So your brain also want to go there. But okay, we’ve thought about that already. We’ve thought about all the possibilities. Let’s think about this other thing instead. But when it comes to particularly overthinking a decision, should I start a business? Should I move city, should I whatever it is that you are overthinking and procrasti-researching about? What I want you to do is give yourself a time limit to decide what decision you’re going to make to make that decision.

And then when you do that, you want to make sure that you give yourself a period of time where you’re not going to allow yourself to second guess that decision to call that decision into question. Instead, you’re going to make that decision and follow through with it. So you might be overthinking a lot right now what’s gonna happen, and I don’t know what to do in this situation, let, uh, just make a decision, okay, I’m going to make the best decision I can with what I know now, which is this, and I’m going to stick to that decision.

Like, I’m not going to reconsider this, and make this decision again, for a week, a month, three months a year doesn’t matter. It’s whatever is relevant to that decision. But often we make decisions that we’ve been overthinking. Like, we finally get ourselves there. And then as soon as we make it, we go, oh, but actually should I should note, like, we go right back, because it feels so uncomfortable to make a decision because we love indulging in that overwhelm and that overthinking, so we just go back into it.

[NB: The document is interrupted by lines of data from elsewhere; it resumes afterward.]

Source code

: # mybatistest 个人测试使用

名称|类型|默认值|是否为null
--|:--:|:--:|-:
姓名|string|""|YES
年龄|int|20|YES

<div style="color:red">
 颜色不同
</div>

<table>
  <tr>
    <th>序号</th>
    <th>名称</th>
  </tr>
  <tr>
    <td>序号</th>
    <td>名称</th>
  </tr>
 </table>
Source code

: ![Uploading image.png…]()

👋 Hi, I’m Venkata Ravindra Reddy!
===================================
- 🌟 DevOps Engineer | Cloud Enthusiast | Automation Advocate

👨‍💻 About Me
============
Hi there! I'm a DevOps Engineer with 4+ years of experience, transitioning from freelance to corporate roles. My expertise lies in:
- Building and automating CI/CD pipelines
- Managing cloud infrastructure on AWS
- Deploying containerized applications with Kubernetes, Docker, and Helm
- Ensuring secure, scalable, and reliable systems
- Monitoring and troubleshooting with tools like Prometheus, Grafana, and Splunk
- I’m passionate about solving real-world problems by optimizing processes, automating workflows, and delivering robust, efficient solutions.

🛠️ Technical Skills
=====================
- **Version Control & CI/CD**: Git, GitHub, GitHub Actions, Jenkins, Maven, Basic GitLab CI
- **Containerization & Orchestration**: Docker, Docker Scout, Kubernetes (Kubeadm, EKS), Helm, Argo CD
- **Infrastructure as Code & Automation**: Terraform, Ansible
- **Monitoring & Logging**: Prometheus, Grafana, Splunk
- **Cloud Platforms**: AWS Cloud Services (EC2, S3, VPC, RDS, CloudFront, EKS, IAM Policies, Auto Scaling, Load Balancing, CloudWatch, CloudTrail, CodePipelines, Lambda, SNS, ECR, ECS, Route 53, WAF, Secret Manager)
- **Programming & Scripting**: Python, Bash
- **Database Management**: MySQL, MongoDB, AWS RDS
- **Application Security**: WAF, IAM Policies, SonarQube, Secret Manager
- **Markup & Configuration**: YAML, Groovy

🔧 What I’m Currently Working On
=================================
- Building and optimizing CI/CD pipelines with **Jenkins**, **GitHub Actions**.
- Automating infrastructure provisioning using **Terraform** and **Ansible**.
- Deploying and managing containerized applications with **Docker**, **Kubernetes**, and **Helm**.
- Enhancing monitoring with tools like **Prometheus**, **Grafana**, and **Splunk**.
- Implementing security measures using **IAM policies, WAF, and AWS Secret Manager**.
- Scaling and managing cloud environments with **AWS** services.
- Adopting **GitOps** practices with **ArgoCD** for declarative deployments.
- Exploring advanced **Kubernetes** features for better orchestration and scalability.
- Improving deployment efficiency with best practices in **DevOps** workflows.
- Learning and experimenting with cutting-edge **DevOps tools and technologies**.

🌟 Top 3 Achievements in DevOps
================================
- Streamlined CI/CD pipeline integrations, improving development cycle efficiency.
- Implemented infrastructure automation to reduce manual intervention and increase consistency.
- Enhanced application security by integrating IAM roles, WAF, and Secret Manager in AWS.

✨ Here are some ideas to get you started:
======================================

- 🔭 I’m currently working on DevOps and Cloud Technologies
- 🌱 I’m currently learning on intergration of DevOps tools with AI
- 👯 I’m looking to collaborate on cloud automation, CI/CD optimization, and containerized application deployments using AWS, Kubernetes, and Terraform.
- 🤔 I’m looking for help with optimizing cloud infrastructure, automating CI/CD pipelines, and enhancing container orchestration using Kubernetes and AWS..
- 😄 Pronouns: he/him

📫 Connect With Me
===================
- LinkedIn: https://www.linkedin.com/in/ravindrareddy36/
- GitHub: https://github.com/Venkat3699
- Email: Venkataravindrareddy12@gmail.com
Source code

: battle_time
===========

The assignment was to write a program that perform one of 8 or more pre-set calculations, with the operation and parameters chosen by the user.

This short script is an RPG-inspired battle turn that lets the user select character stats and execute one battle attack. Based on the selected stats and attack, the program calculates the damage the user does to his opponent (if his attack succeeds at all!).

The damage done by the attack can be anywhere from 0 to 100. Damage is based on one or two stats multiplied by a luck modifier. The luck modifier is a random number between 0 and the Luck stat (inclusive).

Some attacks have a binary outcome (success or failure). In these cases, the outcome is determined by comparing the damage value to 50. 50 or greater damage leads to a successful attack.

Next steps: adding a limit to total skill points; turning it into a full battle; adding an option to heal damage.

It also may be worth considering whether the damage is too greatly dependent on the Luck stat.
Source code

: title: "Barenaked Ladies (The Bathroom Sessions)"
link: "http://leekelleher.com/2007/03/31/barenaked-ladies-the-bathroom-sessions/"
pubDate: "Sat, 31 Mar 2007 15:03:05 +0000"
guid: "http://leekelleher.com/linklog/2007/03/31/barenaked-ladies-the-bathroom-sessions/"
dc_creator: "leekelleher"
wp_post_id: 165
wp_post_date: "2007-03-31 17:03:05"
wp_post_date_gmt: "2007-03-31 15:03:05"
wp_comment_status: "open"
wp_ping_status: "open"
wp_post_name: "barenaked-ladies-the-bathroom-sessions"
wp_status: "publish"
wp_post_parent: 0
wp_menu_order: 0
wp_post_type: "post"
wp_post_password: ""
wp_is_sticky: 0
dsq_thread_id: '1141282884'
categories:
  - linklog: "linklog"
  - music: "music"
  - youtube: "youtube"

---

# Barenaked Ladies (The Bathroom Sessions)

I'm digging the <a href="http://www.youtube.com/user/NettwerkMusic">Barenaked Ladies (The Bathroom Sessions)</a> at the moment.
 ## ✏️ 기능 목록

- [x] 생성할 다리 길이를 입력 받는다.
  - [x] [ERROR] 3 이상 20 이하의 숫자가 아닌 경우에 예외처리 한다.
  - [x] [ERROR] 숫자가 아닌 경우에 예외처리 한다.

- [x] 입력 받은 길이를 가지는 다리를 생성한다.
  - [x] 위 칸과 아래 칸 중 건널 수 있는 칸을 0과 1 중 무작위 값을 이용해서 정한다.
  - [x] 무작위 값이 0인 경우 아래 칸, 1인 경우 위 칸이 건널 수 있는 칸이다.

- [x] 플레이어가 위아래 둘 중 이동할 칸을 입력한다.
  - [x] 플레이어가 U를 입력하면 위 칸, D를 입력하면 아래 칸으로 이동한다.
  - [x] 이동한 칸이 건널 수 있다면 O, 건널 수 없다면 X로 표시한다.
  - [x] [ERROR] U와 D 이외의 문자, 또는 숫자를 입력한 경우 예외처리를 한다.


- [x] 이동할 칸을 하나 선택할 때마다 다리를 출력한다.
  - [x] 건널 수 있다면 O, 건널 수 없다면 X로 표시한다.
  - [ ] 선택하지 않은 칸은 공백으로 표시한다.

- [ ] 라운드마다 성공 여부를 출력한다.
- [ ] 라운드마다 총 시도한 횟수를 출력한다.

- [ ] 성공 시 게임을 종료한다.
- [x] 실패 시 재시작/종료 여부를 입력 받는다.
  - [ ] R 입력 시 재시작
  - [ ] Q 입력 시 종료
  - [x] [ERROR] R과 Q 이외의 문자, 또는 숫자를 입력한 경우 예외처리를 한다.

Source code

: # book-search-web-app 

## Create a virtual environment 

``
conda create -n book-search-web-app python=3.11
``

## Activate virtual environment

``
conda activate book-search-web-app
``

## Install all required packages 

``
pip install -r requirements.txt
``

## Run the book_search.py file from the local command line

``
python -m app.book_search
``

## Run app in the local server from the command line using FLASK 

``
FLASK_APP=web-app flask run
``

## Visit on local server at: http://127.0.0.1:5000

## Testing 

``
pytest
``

So we want to give ourselves that time period where we’re not going to reconsider it. And when our brain wants to, we’re just gonna say, Hey, we’ve actually decided we’re not going to consider this again until the 30th of June. So just put that aside, and you can trust future self has got this. So that’s something that I do quite a lot. It has really helped me to get myself out of overwhelm and overthinking when I have been indulging in that and second guessing.

Also, if you are creating. If you are trying to put yourself out there to create something, maybe it’s YouTube, Instagram, blog post, is a project for work. Maybe it’s an assignment, any kind of creation, I found it to be extremely effective to give myself a timeline, a deadline for how long it will take. And I don’t create these deadlines and get other people to hold me accountable to them. I’m really a believer in being your own accountability, buddy. And learning to have your own back. So it’s not about saying to someone else, hey, here’s my deadline, can you hold me accountable?

Because a lot of us did well at school because it was on us, giving us that external deadline. But in real life, you have to learn how to keep your own deadline. So I like to give myself a time limit for how long something can take. And to usually make it a bit shorter than I want it to be set up. If you’re like, hey, I have a 15 minute YouTube video I’m gonna create, I’m gonna give myself eight hours like, No, you want to give yourself 15 minutes or 30 minutes, max, you don’t want to give yourself a huge amount of time.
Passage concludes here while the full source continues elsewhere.